What’s new in breast cancer risk research?
You know. It’s October. October is breast cancer awareness month. Breast cancer awareness month reminds you to get a mammogram. If I didn’t have the rest of this column to write, I could leave it right there. But let’s take a look at the news.
According to the Breastcancer.org an estimated 252,710 new cases of invasive breast cancer will be diagnosed this year which makes one wonder how many won’t be diagnosed until it’s too late for effective treatment.
The good news is that breast cancer rates have been decreasing since 2000. Breastcancer.org says that they “dropped 7 percent in 2002 to 2003 alone. One theory is that this decrease was partially due to the reduced use of hormone replacement therapy (HRT) by women after the results of a large study called the Women’s Health Initiative were published in 2002. These results suggested a connection between HRT and increased breast cancer risk.

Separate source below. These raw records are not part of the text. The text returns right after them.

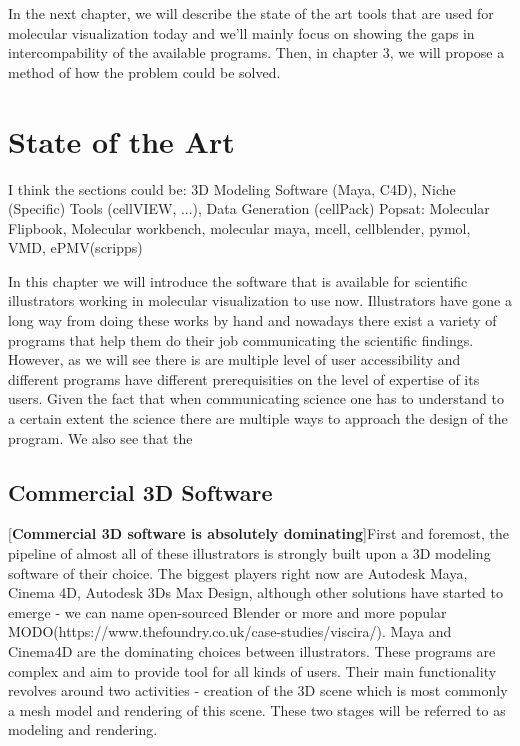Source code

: \documentclass[
  digital, %
  table,   %
  nolof,     %
  nolot,     %
]{fithesis3}
\begin{document}
In the next chapter, we will describe the state of the art tools that are used for molecular visualization today and we'll mainly focus on showing the gaps in intercompability of the available programs. Then, in chapter 3, we will propose a method of how the problem could be solved.

\chapter{State of the Art}
I think the sections could be: 3D Modeling Software (Maya, C4D), Niche (Specific) Tools (cellVIEW, ...), Data Generation (cellPack)
Popsat: Molecular Flipbook, Molecular workbench, molecular maya, mcell, cellblender, pymol, VMD, ePMV(scripps)

In this chapter we will introduce the software that is available for scientific illustrators working in molecular visualization to use now. Illustrators have gone a long way from doing these works by hand and nowadays there exist a variety of programs that help them do their job communicating the scientific findings. However, as we will see there is are multiple level of user accessibility and different programs have different prerequisities on the level of expertise of its users. Given the fact that when communicating science one has to understand to a certain extent the science there are multiple ways to approach the design of the program. We also see that the

\section{Commercial 3D Software}
[\textbf{Commercial 3D software is absolutely dominating}]First and foremost, the pipeline of almost all of these illustrators is strongly built upon a 3D modeling software of their choice. The biggest players right now are Autodesk Maya, Cinema 4D, Autodesk 3Ds Max Design, although other solutions have started to emerge - we can name open-sourced Blender or more and more popular MODO(https://www.thefoundry.co.uk/case-studies/viscira/). Maya and Cinema4D are the dominating choices between illustrators. These programs are complex and aim to provide tool for all kinds of users. Their main functionality revolves around two activities - creation of the 3D scene which is most commonly a mesh model and rendering of this scene. These two stages will be referred to as modeling and rendering.
\end{document}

“About 40,610 women in the U.S. are expected to die in 2017 from breast cancer, though death rates have been decreasing since 1989. Women under 50 have experienced larger decreases. These decreases are thought to be the result of treatment advances, earlier detection through screening, and increased awareness,” they say.
Breast cancer develops when abnormal cells begin to multiply and form a tumor. It can affect both men and women although women are way more likely to have breast cancer, like a 1,000 to 1 more likely.
So what’s new in research? In an article published on Medical News Today’s website, Catharine Paddock, PhD wrote that a “review of the latest scientific research on breast cancer shows that there is strong evidence that breast-feeding can reduce women’s risk of premenopausal and postmenopausal breast cancers.”
Paddock said that the American Institute for Cancer Research and the World Cancer Research Fund released a report that offers several possible reasons on why risk is lowered by breast feeding.
“One reason is that lactation delays when women start menstruating again after giving birth. This reduces lifetime exposure to hormones such as estrogen, which are linked to increased risk of breast cancer.
“Another way in which breast-feeding may lower breast cancer risk is that, after lactation, the breast sheds a lot of tissue during which it may also get rid of cells with damaged DNA, which can give rise to cancer,” Paddock says. The article also said that the research showed that there’s a chance that there’s a change in genes during lactation that may impact cancer development.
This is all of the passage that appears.